Skip to content

Pipeline

framework3.base.base_pipelines

__all__ = ['BasePipeline', 'SequentialPipeline', 'ParallelPipeline'] module-attribute

BasePipeline

Bases: BaseFilter

Base class for pipeline structures in the framework.

This abstract class extends BaseFilter and defines the interface for pipeline operations. It provides a structure for implementing complex data flows and combinations of filters.

Key Features
  • Abstract methods for starting pipeline processing and evaluation
  • Support for verbose output control
  • Methods for initializing filters, getting filter types, and applying optimizers and splitters
  • Access to inner filters of the pipeline
Usage

To create a new pipeline type, inherit from this class and implement the required methods. For example:

class MyCustomPipeline(BasePipeline):
    def __init__(self, filters: List[BaseFilter]):
        super().__init__(filters=filters)

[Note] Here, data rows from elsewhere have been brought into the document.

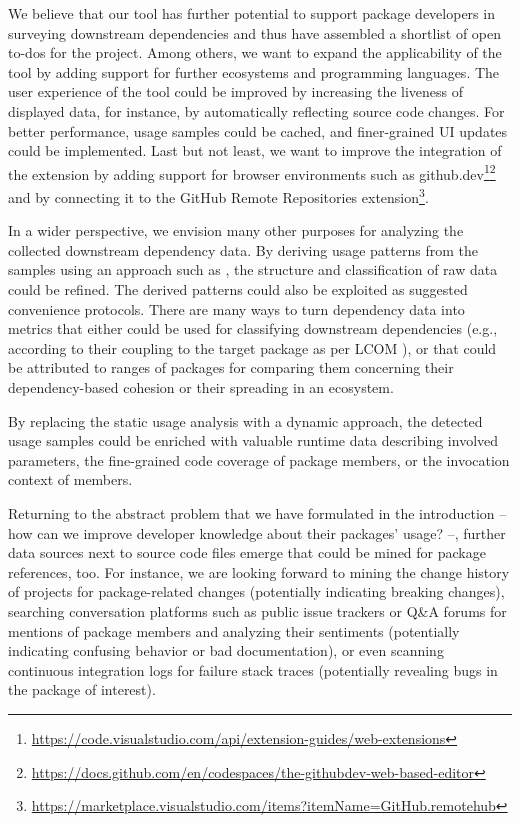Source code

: We believe that our tool has further potential to support package developers in surveying downstream dependencies and thus have assembled a shortlist of open to-dos for the project.
Among others, we want to expand the applicability of the tool by adding support for further ecosystems and programming languages.
The user experience of the tool could be improved by increasing the liveness of displayed data, for instance, by automatically reflecting source code changes.
For better performance, usage samples could be cached, and finer-grained UI updates could be implemented.
Last but not least, we want to improve the integration of the extension by adding support for browser environments such as github.dev\footnote{\url{https://code.visualstudio.com/api/extension-guides/web-extensions}}\footnoteseparator\footnote{\url{https://docs.github.com/en/codespaces/the-githubdev-web-based-editor}} and by connecting it to the GitHub Remote Repositories extension\footnote{\url{https://marketplace.visualstudio.com/items?itemName=GitHub.remotehub}}.

In a wider perspective, we envision many other purposes for analyzing the collected downstream dependency data.
By deriving usage patterns from the samples using an approach such as \cite{zhong2009mapo}, the structure and classification of raw data could be refined.
The derived patterns could also be exploited as suggested convenience protocols.
There are many ways to turn dependency data into metrics that either could be used for classifying downstream dependencies (e.g., according to their coupling to the target package as per LCOM \citep{chidamber1994metrics}), or that could be attributed to ranges of packages for comparing them concerning their dependency-based cohesion or their spreading in an ecosystem.

By replacing the static usage analysis with a dynamic approach, the detected usage samples could be enriched with valuable runtime data describing involved parameters, the fine-grained code coverage of package members, or the invocation context of members.

Returning to the abstract problem that we have formulated in the introduction -- how can we improve developer knowledge about their packages' usage? --, further data sources next to source code files emerge that could be mined for package references, too.
For instance, we are looking forward to mining the change history of projects for package-related changes (potentially indicating breaking changes), searching conversation platforms such as public issue trackers or Q\&A forums for mentions of package members and analyzing their sentiments (potentially indicating confusing behavior or bad documentation), or even scanning continuous integration logs for failure stack traces (potentially revealing bugs in the package of interest).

    def start(self, x: XYData, y: Optional[XYData], X_: Optional[XYData]) -> Optional[XYData]:
        # Implement pipeline start logic
        pass

    def evaluate(self, x_data: XYData, y_true: XYData | None, y_pred: XYData) -> Dict[str, Any]:
        # Implement evaluation logic
        pass

Attributes:

Name Type Description
filters List[BaseFilter]

List of filters in the pipeline.

Methods:

Name Description
start

XYData, y: Optional[XYData], X_: Optional[XYData]) -> Optional[XYData]: Abstract method to start the pipeline processing.

evaluate

XYData, y_true: XYData | None, y_pred: XYData) -> Dict[str, Any]: Abstract method to evaluate the pipeline's performance.

verbose

bool) -> None: Sets the verbosity level for the pipeline and its filters.

init

Initializes the pipeline and its filters.

get_types

Returns the types of filters in the pipeline.

optimizer

BaseOptimizer) -> BaseOptimizer: Applies an optimizer to the pipeline.

splitter

BaseSplitter) -> BaseSplitter: Applies a splitter to the pipeline.

inner

Returns the inner filters of the pipeline.

Note

This is an abstract base class. Concrete implementations should override the start and evaluate methods to provide specific pipeline functionality.

Source code in framework3/base/base_pipelines.py
class BasePipeline(BaseFilter):
    """
    Base class for pipeline structures in the framework.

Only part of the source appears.